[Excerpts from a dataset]
◆ ◆ ◆

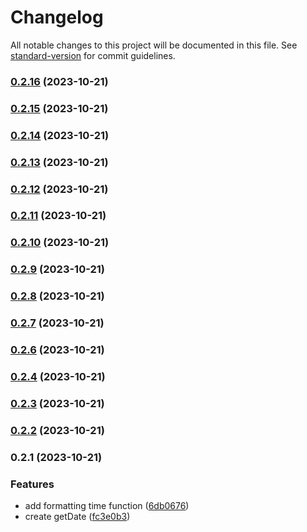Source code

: # Changelog

All notable changes to this project will be documented in this file. See [standard-version](https://github.com/conventional-changelog/standard-version) for commit guidelines.

### [0.2.16](https://github.com/teplostanski/tictic/compare/v0.2.15...v0.2.16) (2023-10-21)

### [0.2.15](https://github.com/teplostanski/tictic/compare/v0.2.13...v0.2.15) (2023-10-21)

### [0.2.14](https://github.com/teplostanski/tictic/compare/v0.2.13...v0.2.14) (2023-10-21)

### [0.2.13](https://github.com/teplostanski/tictic/compare/v0.2.12...v0.2.13) (2023-10-21)

### [0.2.12](https://github.com/teplostanski/tictic/compare/v0.2.11...v0.2.12) (2023-10-21)

### [0.2.11](https://github.com/teplostanski/tictic/compare/v0.2.10...v0.2.11) (2023-10-21)

### [0.2.10](https://github.com/teplostanski/tictic/compare/v0.2.9...v0.2.10) (2023-10-21)

### [0.2.9](https://github.com/teplostanski/tictic/compare/v0.2.8...v0.2.9) (2023-10-21)

### [0.2.8](https://github.com/teplostanski/tictic/compare/v0.2.7...v0.2.8) (2023-10-21)

### [0.2.7](https://github.com/teplostanski/tictic/compare/v0.2.6...v0.2.7) (2023-10-21)

### [0.2.6](https://github.com/teplostanski/tictic/compare/v0.2.4...v0.2.6) (2023-10-21)

### [0.2.4](https://github.com/teplostanski/tictic/compare/v0.2.3...v0.2.4) (2023-10-21)

### [0.2.3](https://github.com/teplostanski/tictic/compare/v0.2.2...v0.2.3) (2023-10-21)

### [0.2.2](https://github.com/teplostanski/tictic/compare/v0.2.1...v0.2.2) (2023-10-21)

### 0.2.1 (2023-10-21)


### Features

* add formatting time function ([6db0676](https://github.com/teplostanski/tictic/commit/6db067673483130be51986a944d6947c6a7aac56))
* create getDate ([fc3e0b3](https://github.com/teplostanski/tictic/commit/fc3e0b32d510e728a0129eebcdc9bddf40f9badd))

◆ ◆ ◆

■ EXERCISE: Return all entries preceding this task exactly as they stand, leaving any picture out.

■ RESPONSE TO THIS EXERCISE:
Source code

: # Changelog

All notable changes to this project will be documented in this file. See [standard-version](https://github.com/conventional-changelog/standard-version) for commit guidelines.

### [0.2.16](https://github.com/teplostanski/tictic/compare/v0.2.15...v0.2.16) (2023-10-21)

### [0.2.15](https://github.com/teplostanski/tictic/compare/v0.2.13...v0.2.15) (2023-10-21)

### [0.2.14](https://github.com/teplostanski/tictic/compare/v0.2.13...v0.2.14) (2023-10-21)

### [0.2.13](https://github.com/teplostanski/tictic/compare/v0.2.12...v0.2.13) (2023-10-21)

### [0.2.12](https://github.com/teplostanski/tictic/compare/v0.2.11...v0.2.12) (2023-10-21)

### [0.2.11](https://github.com/teplostanski/tictic/compare/v0.2.10...v0.2.11) (2023-10-21)

### [0.2.10](https://github.com/teplostanski/tictic/compare/v0.2.9...v0.2.10) (2023-10-21)

### [0.2.9](https://github.com/teplostanski/tictic/compare/v0.2.8...v0.2.9) (2023-10-21)

### [0.2.8](https://github.com/teplostanski/tictic/compare/v0.2.7...v0.2.8) (2023-10-21)

### [0.2.7](https://github.com/teplostanski/tictic/compare/v0.2.6...v0.2.7) (2023-10-21)

### [0.2.6](https://github.com/teplostanski/tictic/compare/v0.2.4...v0.2.6) (2023-10-21)

### [0.2.4](https://github.com/teplostanski/tictic/compare/v0.2.3...v0.2.4) (2023-10-21)

### [0.2.3](https://github.com/teplostanski/tictic/compare/v0.2.2...v0.2.3) (2023-10-21)

### [0.2.2](https://github.com/teplostanski/tictic/compare/v0.2.1...v0.2.2) (2023-10-21)

### 0.2.1 (2023-10-21)


### Features

* add formatting time function ([6db0676](https://github.com/teplostanski/tictic/commit/6db067673483130be51986a944d6947c6a7aac56))
* create getDate ([fc3e0b3](https://github.com/teplostanski/tictic/commit/fc3e0b32d510e728a0129eebcdc9bddf40f9badd))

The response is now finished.